While auto sales may eventually pick up, they are unlikely to grow faster overall than the EV segment, implying a reduction in ICE sales, FT reported.
In the United States, EV sales surged 80 percent over 2017, largely based on the success of the Tesla Model 3. Just over one in 50 light-duty vehicles—or 361,307 of them—sold last year had a plug. (Muddying the water, about a third of those vehicles were hybrids with ICE powertrains or battery-charging range extenders as well as electric motors.)
Similar numbers are not yet available globally, but based on November data, worldwide EV sales were on track for a 40 percent increase over 2017, to a total of 2 million plug-in vehicles. That would put market penetration at a little over 2 percent, as in the U.S.
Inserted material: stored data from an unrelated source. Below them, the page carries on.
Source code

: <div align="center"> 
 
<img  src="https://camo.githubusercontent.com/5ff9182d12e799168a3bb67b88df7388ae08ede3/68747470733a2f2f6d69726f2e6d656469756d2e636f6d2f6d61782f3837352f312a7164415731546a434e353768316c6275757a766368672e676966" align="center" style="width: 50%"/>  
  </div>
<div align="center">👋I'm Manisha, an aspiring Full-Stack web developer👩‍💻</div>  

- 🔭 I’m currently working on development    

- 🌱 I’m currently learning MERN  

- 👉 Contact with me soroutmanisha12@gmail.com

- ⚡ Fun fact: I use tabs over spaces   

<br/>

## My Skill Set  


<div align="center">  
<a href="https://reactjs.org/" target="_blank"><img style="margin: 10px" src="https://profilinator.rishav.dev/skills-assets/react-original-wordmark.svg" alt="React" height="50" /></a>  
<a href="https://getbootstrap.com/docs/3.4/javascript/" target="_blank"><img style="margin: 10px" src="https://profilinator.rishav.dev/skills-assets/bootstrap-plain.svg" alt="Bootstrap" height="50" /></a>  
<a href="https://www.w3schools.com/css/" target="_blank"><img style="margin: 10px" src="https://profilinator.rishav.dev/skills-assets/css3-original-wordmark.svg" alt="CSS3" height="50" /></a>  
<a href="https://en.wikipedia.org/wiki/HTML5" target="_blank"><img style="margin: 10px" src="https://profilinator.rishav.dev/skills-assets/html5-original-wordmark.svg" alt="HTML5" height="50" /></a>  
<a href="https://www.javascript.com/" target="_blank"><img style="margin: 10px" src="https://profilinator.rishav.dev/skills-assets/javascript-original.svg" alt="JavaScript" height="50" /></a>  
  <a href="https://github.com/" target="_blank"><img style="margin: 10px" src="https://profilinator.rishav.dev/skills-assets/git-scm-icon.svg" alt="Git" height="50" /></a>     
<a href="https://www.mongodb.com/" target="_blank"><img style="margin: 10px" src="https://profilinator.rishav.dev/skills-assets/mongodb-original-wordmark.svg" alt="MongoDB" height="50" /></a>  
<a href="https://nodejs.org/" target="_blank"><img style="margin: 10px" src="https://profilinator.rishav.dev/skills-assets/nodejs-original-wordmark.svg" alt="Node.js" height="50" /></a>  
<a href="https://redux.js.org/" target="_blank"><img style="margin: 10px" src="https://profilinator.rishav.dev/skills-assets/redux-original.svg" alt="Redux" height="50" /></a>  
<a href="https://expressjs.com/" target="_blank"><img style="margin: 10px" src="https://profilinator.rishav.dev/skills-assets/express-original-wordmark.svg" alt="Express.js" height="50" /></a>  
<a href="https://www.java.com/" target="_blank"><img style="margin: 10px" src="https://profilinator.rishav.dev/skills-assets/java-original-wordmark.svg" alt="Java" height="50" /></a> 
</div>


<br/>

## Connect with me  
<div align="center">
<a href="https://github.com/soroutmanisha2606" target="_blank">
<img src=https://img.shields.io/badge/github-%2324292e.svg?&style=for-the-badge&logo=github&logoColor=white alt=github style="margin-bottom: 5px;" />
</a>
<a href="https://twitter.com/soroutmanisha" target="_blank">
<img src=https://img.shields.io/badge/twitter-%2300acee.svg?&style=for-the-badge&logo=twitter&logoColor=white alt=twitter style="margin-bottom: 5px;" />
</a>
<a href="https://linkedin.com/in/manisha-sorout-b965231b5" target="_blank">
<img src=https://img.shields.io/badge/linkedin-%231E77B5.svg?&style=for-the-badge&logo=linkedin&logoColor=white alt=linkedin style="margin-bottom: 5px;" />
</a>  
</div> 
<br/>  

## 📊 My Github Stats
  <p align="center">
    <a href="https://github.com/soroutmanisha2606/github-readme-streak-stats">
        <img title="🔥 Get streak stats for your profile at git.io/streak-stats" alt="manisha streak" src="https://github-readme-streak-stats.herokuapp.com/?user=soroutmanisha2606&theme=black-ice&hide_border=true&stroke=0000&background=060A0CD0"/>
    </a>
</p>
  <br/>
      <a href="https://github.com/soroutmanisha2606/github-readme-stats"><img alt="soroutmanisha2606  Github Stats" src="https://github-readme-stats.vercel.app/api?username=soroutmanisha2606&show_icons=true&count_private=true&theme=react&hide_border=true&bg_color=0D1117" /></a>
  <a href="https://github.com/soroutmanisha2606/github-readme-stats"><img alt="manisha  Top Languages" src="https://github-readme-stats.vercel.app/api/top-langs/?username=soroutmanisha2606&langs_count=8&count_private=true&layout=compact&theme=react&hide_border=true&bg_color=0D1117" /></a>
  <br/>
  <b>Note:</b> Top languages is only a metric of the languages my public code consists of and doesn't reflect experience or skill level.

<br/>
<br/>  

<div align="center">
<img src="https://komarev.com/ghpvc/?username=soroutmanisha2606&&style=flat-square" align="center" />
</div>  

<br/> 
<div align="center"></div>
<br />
“‘Peak ICE’—peak internal-combustion-engine car sales globally—may already have occurred with the ending of 2018,” Elmar Kades, global co-leader for automotive at AlixPartners, told FT. “It’s this slowing growth of the overall pie that the industry should be most concerned with, even as it has to grapple with—and pay for—the continuing switchover to electric vehicles.”
Eric Sundquist is Director of SSTI.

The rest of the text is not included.